**Provided entries**
▼

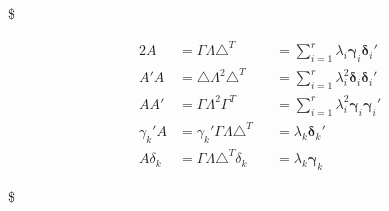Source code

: \documentclass[
]{book}
\begin{document}
{{{\$

\begin{alignat}{2}




A &= \Gamma \Lambda \triangle^T 

&&=\sum_{i=1}^r \lambda_i \pmb \gamma_i \pmb \delta_i '


\\

A'A &= \triangle \Lambda^2 \triangle^T

&&=\sum_{i=1}^r \lambda_i^2 \pmb \delta_i \pmb \delta_i '

\\

AA'&= \Gamma \Lambda^2 \Gamma^T

&&=\sum_{i=1}^r \lambda_i^2 \pmb \gamma_i \pmb \gamma_i '


\\

\gamma_k ' A 

&=  \gamma_k ' \Gamma \Lambda \triangle^T 

&&= \lambda_k \pmb \delta_k '





\\

A \delta_k 

&=  \Gamma \Lambda \triangle^T  \delta_k  

&&= \lambda_k \pmb \gamma_k 


\end{alignat}

\$

}}}
\end{document}

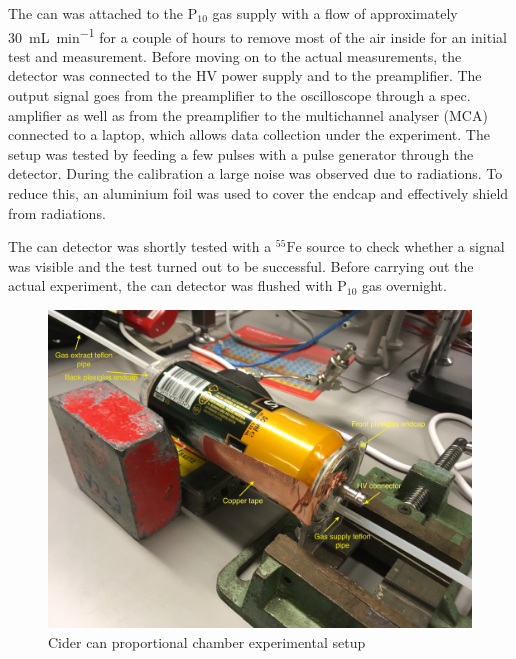 The can was attached to the $\mathrm{P}_{10}$ gas supply with a flow of
approximately \SI{30}{\milli\liter\per\minute} for a couple of hours to remove
most of the air inside for an initial test and measurement. Before moving on to
the actual measurements, the detector was connected to the HV power supply and
to the preamplifier. The output signal goes from the preamplifier to the
oscilloscope through a spec. amplifier as well as from the preamplifier to the
multichannel analyser (MCA) connected to a laptop, which allows data collection
under the experiment. The setup was tested by feeding a few pulses with a pulse
generator through the detector. During the calibration a large noise was
observed due to radiations. To reduce this, an aluminium foil was used to cover
the endcap and effectively shield from radiations.


The can detector was shortly tested with a $^{55}\mathrm{Fe}$ source to check
whether a signal was visible and the test turned out to be successful. Before
carrying out the actual experiment, the can detector was flushed with
$\mathrm{P}_{10}$ gas overnight.

\begin{figure}[h!]
	\centering
	\includegraphics[width=\textwidth]{./graphics/BeerCanSetup.JPG}
	\caption{Cider can proportional chamber experimental setup}
	\label{fig:BeerCan}
\end{figure}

▲

**Work order**
Copy the records shown above in their entirety and exactly; images are to be left out.

**Response below**
Source code

: \documentclass[
]{book}
\begin{document}
{{{\$

\begin{alignat}{2}




A &= \Gamma \Lambda \triangle^T 

&&=\sum_{i=1}^r \lambda_i \pmb \gamma_i \pmb \delta_i '


\\

A'A &= \triangle \Lambda^2 \triangle^T

&&=\sum_{i=1}^r \lambda_i^2 \pmb \delta_i \pmb \delta_i '

\\

AA'&= \Gamma \Lambda^2 \Gamma^T

&&=\sum_{i=1}^r \lambda_i^2 \pmb \gamma_i \pmb \gamma_i '


\\

\gamma_k ' A 

&=  \gamma_k ' \Gamma \Lambda \triangle^T 

&&= \lambda_k \pmb \delta_k '





\\

A \delta_k 

&=  \Gamma \Lambda \triangle^T  \delta_k  

&&= \lambda_k \pmb \gamma_k 


\end{alignat}

\$

}}}
\end{document}

 The can was attached to the $\mathrm{P}_{10}$ gas supply with a flow of
approximately \SI{30}{\milli\liter\per\minute} for a couple of hours to remove
most of the air inside for an initial test and measurement. Before moving on to
the actual measurements, the detector was connected to the HV power supply and
to the preamplifier. The output signal goes from the preamplifier to the
oscilloscope through a spec. amplifier as well as from the preamplifier to the
multichannel analyser (MCA) connected to a laptop, which allows data collection
under the experiment. The setup was tested by feeding a few pulses with a pulse
generator through the detector. During the calibration a large noise was
observed due to radiations. To reduce this, an aluminium foil was used to cover
the endcap and effectively shield from radiations.


The can detector was shortly tested with a $^{55}\mathrm{Fe}$ source to check
whether a signal was visible and the test turned out to be successful. Before
carrying out the actual experiment, the can detector was flushed with
$\mathrm{P}_{10}$ gas overnight.

\begin{figure}[h!]
	\centering
	\includegraphics[width=\textwidth]{./graphics/BeerCanSetup.JPG}
	\caption{Cider can proportional chamber experimental setup}
	\label{fig:BeerCan}
\end{figure}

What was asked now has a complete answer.